Potretnusantara.id, Natuna– Komitmen membangun budaya tertib berlalu lintas sejak dini terus diperkuat oleh jajaran Kepolisian Republik Indonesia melalui berbagai program edukatif. Salah satu langkah inspiratif datang dari Satuan Lalu Lintas Polres Natuna yang menghadirkan program Polisi Sahabat Anak bagi siswa Sekolah Luar Biasa (SLB).
Program ini menjadi contoh pendekatan edukasi yang inklusif, di mana anak-anak berkebutuhan khusus mendapatkan pemahaman tentang rambu-rambu lalu lintas, keselamatan di jalan, serta praktik menyeberang secara aman dengan metode interaktif, seperti bermain dan bernyanyi.
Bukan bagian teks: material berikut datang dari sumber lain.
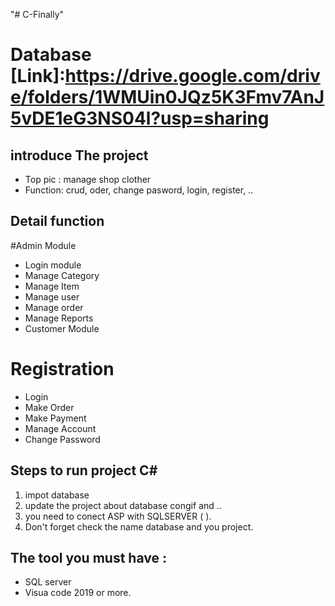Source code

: "# C-Finally" 

# Database [Link]:https://drive.google.com/drive/folders/1WMUin0JQz5K3Fmv7AnJ5vDE1eG3NS04l?usp=sharing
## introduce The project
- Top pic : manage shop clother 
- Function: crud, oder, change pasword, login, register, ..

## Detail function
#Admin Module

- Login module
- Manage Category
- Manage Item
- Manage user
- Manage order
- Manage Reports
- Customer Module

# Registration
- Login
- Make Order
- Make Payment
- Manage Account
- Change Password

## Steps to run project C#
 1. impot database
 2. update the project about database congif and ..
 3. you need to conect ASP with SQLSERVER ( ).
 4. Don't forget check the name database and you project.
## The tool you must have :
- SQL server
- Visua code 2019 or more.


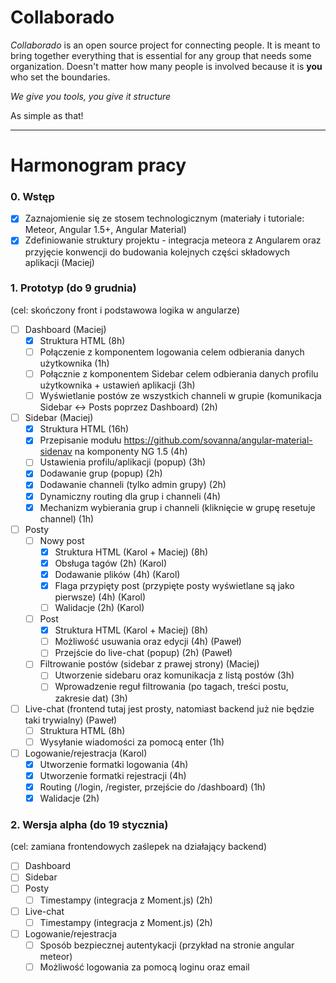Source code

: # Collaborado

*Collaborado* is an open source project for connecting people. It is meant to bring together everything that is essential for any group that needs some organization. Doesn't matter how many people is involved because it is **you** who set the boundaries.

*We give you tools, you give it structure*

As simple as that!

---

# Harmonogram pracy

### 0. Wstęp
- [x] Zaznajomienie się ze stosem technologicznym (materiały i tutoriale: Meteor, Angular 1.5+, Angular Material)
- [x] Zdefiniowanie struktury projektu - integracja meteora z Angularem oraz przyjęcie konwencji do budowania kolejnych części składowych aplikacji (Maciej)

### 1. Prototyp (do 9 grudnia)
(cel: skończony front i podstawowa logika w angularze)

- [ ] Dashboard (Maciej)
  - [x] Struktura HTML (8h)
  - [ ] Połączenie z komponentem logowania celem odbierania danych użytkownika (1h)
  - [ ] Połącznie z komponentem Sidebar celem odbierania danych profilu użytkownika + ustawień aplikacji (3h)
  - [ ] Wyświetlanie postów ze wszystkich channeli w grupie (komunikacja Sidebar <-> Posts poprzez Dashboard) (2h)

- [ ] Sidebar (Maciej)
  - [x] Struktura HTML (16h)
  - [x] Przepisanie modułu https://github.com/sovanna/angular-material-sidenav na komponenty NG 1.5 (4h)
  - [ ] Ustawienia profilu/aplikacji (popup) (3h)
  - [x] Dodawanie grup (popup) (2h)
  - [x] Dodawanie channeli (tylko admin grupy) (2h)
  - [x] Dynamiczny routing dla grup i channeli (4h)
  - [x] Mechanizm wybierania grup i channeli (kliknięcie w grupę resetuje channel) (1h)

- [ ] Posty
  - [ ] Nowy post
    - [x] Struktura HTML (Karol + Maciej) (8h)
    - [x] Obsługa tagów (2h) (Karol)
    - [x] Dodawanie plików (4h) (Karol)
    - [x] Flaga przypięty post (przypięte posty wyświetlane są jako pierwsze) (4h) (Karol)
    - [ ] Walidacje (2h) (Karol)
  - [ ] Post
    - [x] Struktura HTML (Karol + Maciej) (8h)
    - [ ] Możliwość usuwania oraz edycji (4h) (Paweł)
    - [ ] Przejście do live-chat (popup) (2h) (Paweł)
  - [ ] Filtrowanie postów (sidebar z prawej strony) (Maciej)
    - [ ] Utworzenie sidebaru oraz komunikacja z listą postów (3h)
    - [ ] Wprowadzenie reguł filtrowania (po tagach, treści postu, zakresie dat) (3h)

- [ ] Live-chat (frontend tutaj jest prosty, natomiast backend już nie będzie taki trywialny) (Paweł)
  - [ ] Struktura HTML (8h)
  - [ ] Wysyłanie wiadomości za pomocą enter (1h)

- [ ] Logowanie/rejestracja (Karol)
  - [x] Utworzenie formatki logowania (4h)
  - [x] Utworzenie formatki rejestracji (4h)
  - [x] Routing (/login, /register, przejście do /dashboard) (1h)
  - [x] Walidacje (2h)

### 2. Wersja alpha (do 19 stycznia)
(cel: zamiana frontendowych zaślepek na działający backend)

- [ ] Dashboard
- [ ] Sidebar
- [ ] Posty
  - [ ] Timestampy (integracja z Moment.js) (2h)
- [ ] Live-chat
  - [ ] Timestampy (integracja z Moment.js) (2h)
- [ ] Logowanie/rejestracja
  - [ ] Sposób bezpiecznej autentykacji (przykład na stronie angular meteor)
  - [ ] Możliwość logowania za pomocą loginu oraz email
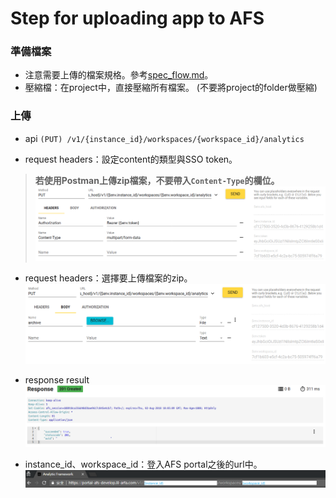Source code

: # Step for uploading app to AFS

### 準備檔案

+ 注意需要上傳的檔案規格。參考[spec_flow.md](./spec_flow.md)。
+ 壓縮檔：在project中，直接壓縮所有檔案。 (不要將project的folder做壓縮)


### 上傳

+ api
`(PUT) /v1/{instance_id}/workspaces/{workspace_id}/analytics`

+ request headers：設定content的類型與SSO token。
> **若使用Postman上傳zip檔案，不要帶入`Content-Type`的欄位。**
![api request headers](./img/upload_request_headers.png)

+ request headers：選擇要上傳檔案的zip。
![api request body](./img/upload_request_body.png)

+ response result
![api response](./img/upload_response.png)

+ instance_id、workspace_id：登入AFS portal之後的url中。
![afs url](./img/afs_url.png)
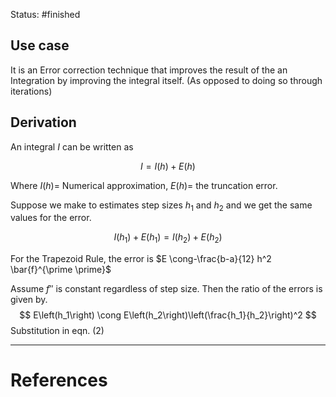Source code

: Status: #finished 
## Use case
It is an Error correction technique that improves the result of the an Integration by improving the integral itself. (As opposed to doing so through iterations)

## Derivation 
An integral $I$ can be written as

$$
I=I(h)+E(h)
$$

Where $I(h)=$ Numerical approximation, $E(h)=$ the truncation error. 

Suppose we make to estimates step sizes $h_1$ and $h_2$ and we get the same values for the error. 

$$
I\left(h_1\right)+E\left(h_1\right)=I\left(h_2\right)+E\left(h_2\right)\tag{2}
$$

For the Trapezoid Rule, the error is $E \cong-\frac{b-a}{12} h^2 \bar{f}^{\prime \prime}$

Assume $f''$ is constant regardless of step size. Then the ratio of the errors is given by. 
$$
E\left(h_1\right) \cong E\left(h_2\right)\left(\frac{h_1}{h_2}\right)^2
$$
Substitution in eqn. $(2)$ 





---
# References
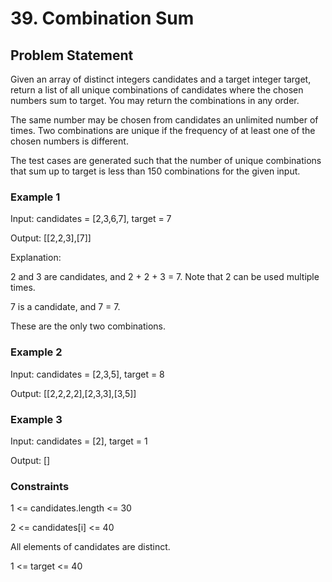 # 39. Combination Sum

## Problem Statement

Given an array of distinct integers candidates and a target integer target, return a list of all unique combinations of candidates where the chosen numbers sum to target. You may return the combinations in any order.

The same number may be chosen from candidates an unlimited number of times. Two combinations are unique if the frequency of at least one of the chosen numbers is different.

The test cases are generated such that the number of unique combinations that sum up to target is less than 150 combinations for the given input.

### Example 1

Input: candidates = [2,3,6,7], target = 7

Output: [[2,2,3],[7]]

Explanation:

2 and 3 are candidates, and 2 + 2 + 3 = 7. Note that 2 can be used multiple times.

7 is a candidate, and 7 = 7.

These are the only two combinations.

### Example 2

Input: candidates = [2,3,5], target = 8

Output: [[2,2,2,2],[2,3,3],[3,5]]

### Example 3

Input: candidates = [2], target = 1

Output: []

### Constraints

1 <= candidates.length <= 30

2 <= candidates[i] <= 40

All elements of candidates are distinct.

1 <= target <= 40

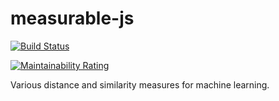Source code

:# measurable-js

[![Build Status](https://travis-ci.org/rubenandre/measurable-js.svg?branch=master)](https://travis-ci.org/rubenandre/measurable-js)

[![Maintainability Rating](https://sonarcloud.io/api/project_badges/measure?project=rubenandre_measurable-js&metric=sqale_rating)](https://sonarcloud.io/dashboard?id=rubenandre_measurable-js)

Various distance and similarity measures for machine learning.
Kapolres Natuna, AKBP Novyan Aries Efendie, menegaskan bahwa edukasi keselamatan lalu lintas tidak boleh terbatas pada kalangan tertentu saja, melainkan harus menjangkau seluruh lapisan masyarakat tanpa terkecuali.
“Keselamatan berlalu lintas adalah tanggung jawab bersama. Edukasi sejak usia dini, termasuk kepada anak-anak berkebutuhan khusus, menjadi langkah penting dalam membentuk budaya tertib di jalan raya,” ujarnya.
Sementara itu, Kasatlantas Polres Natuna, AKP Erwan Tony, menjelaskan bahwa pendekatan persuasif menjadi kunci keberhasilan kegiatan ini. Materi disampaikan dengan cara yang menyenangkan dan disesuaikan dengan kemampuan siswa, sehingga mudah dipahami dan diingat.
Selain pemberian materi, para siswa juga diajak praktik langsung di lapangan, termasuk simulasi menyeberang jalan yang aman. Bahkan, kegiatan ini turut diintegrasikan dengan kunjungan edukatif, sehingga anak-anak tidak hanya belajar, tetapi juga mendapatkan pengalaman baru yang menyenangkan.
Program ini dinilai sejalan dengan agenda nasional dalam menciptakan generasi yang sadar hukum, disiplin, serta mendukung target Zero Accident di Indonesia. Pendekatan humanis yang dilakukan juga menjadi bagian dari upaya membangun citra polisi yang ramah dan dekat dengan masyarakat.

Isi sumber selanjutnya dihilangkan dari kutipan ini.